# WORK INSTRUCTION
Every record, from the first to the last, is to be printed again exactly.

┄┄┄┄┄┄┄┄┄┄┄┄┄┄┄┄┄┄┄┄

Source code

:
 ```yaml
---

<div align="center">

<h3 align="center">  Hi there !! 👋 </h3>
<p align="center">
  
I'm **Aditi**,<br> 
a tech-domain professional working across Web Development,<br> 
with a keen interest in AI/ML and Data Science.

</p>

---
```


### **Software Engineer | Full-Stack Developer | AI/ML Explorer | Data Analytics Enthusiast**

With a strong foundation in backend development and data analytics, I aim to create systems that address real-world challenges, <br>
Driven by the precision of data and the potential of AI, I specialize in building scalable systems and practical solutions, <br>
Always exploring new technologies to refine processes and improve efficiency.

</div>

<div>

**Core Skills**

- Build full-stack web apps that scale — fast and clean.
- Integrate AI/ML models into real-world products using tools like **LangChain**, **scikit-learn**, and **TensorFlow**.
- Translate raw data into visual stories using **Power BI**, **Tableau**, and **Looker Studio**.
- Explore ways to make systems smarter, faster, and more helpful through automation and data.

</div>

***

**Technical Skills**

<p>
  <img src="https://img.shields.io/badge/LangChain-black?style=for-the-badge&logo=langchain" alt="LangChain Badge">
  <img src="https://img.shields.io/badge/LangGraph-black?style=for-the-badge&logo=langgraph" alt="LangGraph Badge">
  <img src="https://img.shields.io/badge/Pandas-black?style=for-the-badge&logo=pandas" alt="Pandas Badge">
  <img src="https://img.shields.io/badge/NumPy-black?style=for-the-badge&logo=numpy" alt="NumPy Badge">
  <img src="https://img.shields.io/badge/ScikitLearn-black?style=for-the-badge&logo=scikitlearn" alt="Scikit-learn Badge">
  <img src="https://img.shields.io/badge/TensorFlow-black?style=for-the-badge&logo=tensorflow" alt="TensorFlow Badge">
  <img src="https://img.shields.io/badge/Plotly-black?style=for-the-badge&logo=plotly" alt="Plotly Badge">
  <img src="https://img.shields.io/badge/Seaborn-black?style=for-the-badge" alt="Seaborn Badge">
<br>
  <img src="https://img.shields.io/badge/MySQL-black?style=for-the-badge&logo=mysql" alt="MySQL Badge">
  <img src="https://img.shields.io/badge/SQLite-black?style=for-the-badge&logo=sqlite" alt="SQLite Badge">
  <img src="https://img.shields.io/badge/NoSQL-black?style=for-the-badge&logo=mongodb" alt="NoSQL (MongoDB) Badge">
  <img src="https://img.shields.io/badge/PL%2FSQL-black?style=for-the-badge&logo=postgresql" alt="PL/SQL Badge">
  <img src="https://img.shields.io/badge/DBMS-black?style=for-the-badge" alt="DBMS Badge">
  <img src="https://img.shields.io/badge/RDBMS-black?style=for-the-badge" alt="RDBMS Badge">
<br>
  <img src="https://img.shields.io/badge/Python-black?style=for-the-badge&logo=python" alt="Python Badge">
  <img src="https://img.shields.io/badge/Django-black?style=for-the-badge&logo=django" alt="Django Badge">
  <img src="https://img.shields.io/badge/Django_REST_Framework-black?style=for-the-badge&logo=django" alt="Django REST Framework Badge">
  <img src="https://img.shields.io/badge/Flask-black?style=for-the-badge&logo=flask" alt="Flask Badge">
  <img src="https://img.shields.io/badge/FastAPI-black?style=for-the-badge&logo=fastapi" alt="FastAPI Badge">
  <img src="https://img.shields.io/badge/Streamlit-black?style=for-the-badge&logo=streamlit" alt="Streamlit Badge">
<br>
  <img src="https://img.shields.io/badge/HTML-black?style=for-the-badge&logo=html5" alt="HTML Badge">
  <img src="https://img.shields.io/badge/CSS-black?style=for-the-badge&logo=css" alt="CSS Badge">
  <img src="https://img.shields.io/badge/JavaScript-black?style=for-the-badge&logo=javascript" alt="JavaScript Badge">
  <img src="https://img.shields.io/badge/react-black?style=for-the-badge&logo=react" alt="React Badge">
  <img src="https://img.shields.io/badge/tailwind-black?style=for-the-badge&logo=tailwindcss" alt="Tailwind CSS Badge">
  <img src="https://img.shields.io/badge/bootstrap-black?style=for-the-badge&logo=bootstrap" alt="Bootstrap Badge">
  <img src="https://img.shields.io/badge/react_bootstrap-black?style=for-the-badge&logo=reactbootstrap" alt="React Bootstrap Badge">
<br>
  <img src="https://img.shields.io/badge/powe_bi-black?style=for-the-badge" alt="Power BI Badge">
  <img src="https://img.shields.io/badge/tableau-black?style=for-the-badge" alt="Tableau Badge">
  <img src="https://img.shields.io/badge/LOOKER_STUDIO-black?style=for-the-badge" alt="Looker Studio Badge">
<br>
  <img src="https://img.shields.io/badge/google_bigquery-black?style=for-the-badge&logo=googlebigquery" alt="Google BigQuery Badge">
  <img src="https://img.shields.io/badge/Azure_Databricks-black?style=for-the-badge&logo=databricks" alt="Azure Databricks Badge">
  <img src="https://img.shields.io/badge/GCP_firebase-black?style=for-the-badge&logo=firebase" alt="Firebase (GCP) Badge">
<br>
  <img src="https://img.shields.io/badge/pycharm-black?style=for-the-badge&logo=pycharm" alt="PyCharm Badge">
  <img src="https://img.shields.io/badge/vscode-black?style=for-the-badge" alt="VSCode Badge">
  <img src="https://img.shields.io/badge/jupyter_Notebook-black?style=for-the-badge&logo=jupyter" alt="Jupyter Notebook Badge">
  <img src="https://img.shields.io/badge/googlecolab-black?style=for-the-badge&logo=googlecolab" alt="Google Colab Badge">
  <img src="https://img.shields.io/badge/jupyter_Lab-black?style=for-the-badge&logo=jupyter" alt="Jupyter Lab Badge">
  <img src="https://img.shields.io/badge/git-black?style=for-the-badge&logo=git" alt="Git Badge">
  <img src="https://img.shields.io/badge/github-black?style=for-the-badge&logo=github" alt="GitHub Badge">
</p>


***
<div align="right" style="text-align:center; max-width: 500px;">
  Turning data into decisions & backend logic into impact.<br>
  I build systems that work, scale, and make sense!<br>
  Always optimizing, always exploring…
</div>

┄┄┄┄┄┄┄┄┄┄┄┄┄┄┄┄┄┄┄┄

# SOLUTION BELOW
Source code

:
 ```yaml
---

<div align="center">

<h3 align="center">  Hi there !! 👋 </h3>
<p align="center">
  
I'm **Aditi**,<br> 
a tech-domain professional working across Web Development,<br> 
with a keen interest in AI/ML and Data Science.

</p>

---
```


### **Software Engineer | Full-Stack Developer | AI/ML Explorer | Data Analytics Enthusiast**

With a strong foundation in backend development and data analytics, I aim to create systems that address real-world challenges, <br>
Driven by the precision of data and the potential of AI, I specialize in building scalable systems and practical solutions, <br>
Always exploring new technologies to refine processes and improve efficiency.

</div>

<div>

**Core Skills**

- Build full-stack web apps that scale — fast and clean.
- Integrate AI/ML models into real-world products using tools like **LangChain**, **scikit-learn**, and **TensorFlow**.
- Translate raw data into visual stories using **Power BI**, **Tableau**, and **Looker Studio**.
- Explore ways to make systems smarter, faster, and more helpful through automation and data.

</div>

***

**Technical Skills**

<p>
  <img src="https://img.shields.io/badge/LangChain-black?style=for-the-badge&logo=langchain" alt="LangChain Badge">
  <img src="https://img.shields.io/badge/LangGraph-black?style=for-the-badge&logo=langgraph" alt="LangGraph Badge">
  <img src="https://img.shields.io/badge/Pandas-black?style=for-the-badge&logo=pandas" alt="Pandas Badge">
  <img src="https://img.shields.io/badge/NumPy-black?style=for-the-badge&logo=numpy" alt="NumPy Badge">
  <img src="https://img.shields.io/badge/ScikitLearn-black?style=for-the-badge&logo=scikitlearn" alt="Scikit-learn Badge">
  <img src="https://img.shields.io/badge/TensorFlow-black?style=for-the-badge&logo=tensorflow" alt="TensorFlow Badge">
  <img src="https://img.shields.io/badge/Plotly-black?style=for-the-badge&logo=plotly" alt="Plotly Badge">
  <img src="https://img.shields.io/badge/Seaborn-black?style=for-the-badge" alt="Seaborn Badge">
<br>
  <img src="https://img.shields.io/badge/MySQL-black?style=for-the-badge&logo=mysql" alt="MySQL Badge">
  <img src="https://img.shields.io/badge/SQLite-black?style=for-the-badge&logo=sqlite" alt="SQLite Badge">
  <img src="https://img.shields.io/badge/NoSQL-black?style=for-the-badge&logo=mongodb" alt="NoSQL (MongoDB) Badge">
  <img src="https://img.shields.io/badge/PL%2FSQL-black?style=for-the-badge&logo=postgresql" alt="PL/SQL Badge">
  <img src="https://img.shields.io/badge/DBMS-black?style=for-the-badge" alt="DBMS Badge">
  <img src="https://img.shields.io/badge/RDBMS-black?style=for-the-badge" alt="RDBMS Badge">
<br>
  <img src="https://img.shields.io/badge/Python-black?style=for-the-badge&logo=python" alt="Python Badge">
  <img src="https://img.shields.io/badge/Django-black?style=for-the-badge&logo=django" alt="Django Badge">
  <img src="https://img.shields.io/badge/Django_REST_Framework-black?style=for-the-badge&logo=django" alt="Django REST Framework Badge">
  <img src="https://img.shields.io/badge/Flask-black?style=for-the-badge&logo=flask" alt="Flask Badge">
  <img src="https://img.shields.io/badge/FastAPI-black?style=for-the-badge&logo=fastapi" alt="FastAPI Badge">
  <img src="https://img.shields.io/badge/Streamlit-black?style=for-the-badge&logo=streamlit" alt="Streamlit Badge">
<br>
  <img src="https://img.shields.io/badge/HTML-black?style=for-the-badge&logo=html5" alt="HTML Badge">
  <img src="https://img.shields.io/badge/CSS-black?style=for-the-badge&logo=css" alt="CSS Badge">
  <img src="https://img.shields.io/badge/JavaScript-black?style=for-the-badge&logo=javascript" alt="JavaScript Badge">
  <img src="https://img.shields.io/badge/react-black?style=for-the-badge&logo=react" alt="React Badge">
  <img src="https://img.shields.io/badge/tailwind-black?style=for-the-badge&logo=tailwindcss" alt="Tailwind CSS Badge">
  <img src="https://img.shields.io/badge/bootstrap-black?style=for-the-badge&logo=bootstrap" alt="Bootstrap Badge">
  <img src="https://img.shields.io/badge/react_bootstrap-black?style=for-the-badge&logo=reactbootstrap" alt="React Bootstrap Badge">
<br>
  <img src="https://img.shields.io/badge/powe_bi-black?style=for-the-badge" alt="Power BI Badge">
  <img src="https://img.shields.io/badge/tableau-black?style=for-the-badge" alt="Tableau Badge">
  <img src="https://img.shields.io/badge/LOOKER_STUDIO-black?style=for-the-badge" alt="Looker Studio Badge">
<br>
  <img src="https://img.shields.io/badge/google_bigquery-black?style=for-the-badge&logo=googlebigquery" alt="Google BigQuery Badge">
  <img src="https://img.shields.io/badge/Azure_Databricks-black?style=for-the-badge&logo=databricks" alt="Azure Databricks Badge">
  <img src="https://img.shields.io/badge/GCP_firebase-black?style=for-the-badge&logo=firebase" alt="Firebase (GCP) Badge">
<br>
  <img src="https://img.shields.io/badge/pycharm-black?style=for-the-badge&logo=pycharm" alt="PyCharm Badge">
  <img src="https://img.shields.io/badge/vscode-black?style=for-the-badge" alt="VSCode Badge">
  <img src="https://img.shields.io/badge/jupyter_Notebook-black?style=for-the-badge&logo=jupyter" alt="Jupyter Notebook Badge">
  <img src="https://img.shields.io/badge/googlecolab-black?style=for-the-badge&logo=googlecolab" alt="Google Colab Badge">
  <img src="https://img.shields.io/badge/jupyter_Lab-black?style=for-the-badge&logo=jupyter" alt="Jupyter Lab Badge">
  <img src="https://img.shields.io/badge/git-black?style=for-the-badge&logo=git" alt="Git Badge">
  <img src="https://img.shields.io/badge/github-black?style=for-the-badge&logo=github" alt="GitHub Badge">
</p>


***
<div align="right" style="text-align:center; max-width: 500px;">
  Turning data into decisions & backend logic into impact.<br>
  I build systems that work, scale, and make sense!<br>
  Always optimizing, always exploring…
</div>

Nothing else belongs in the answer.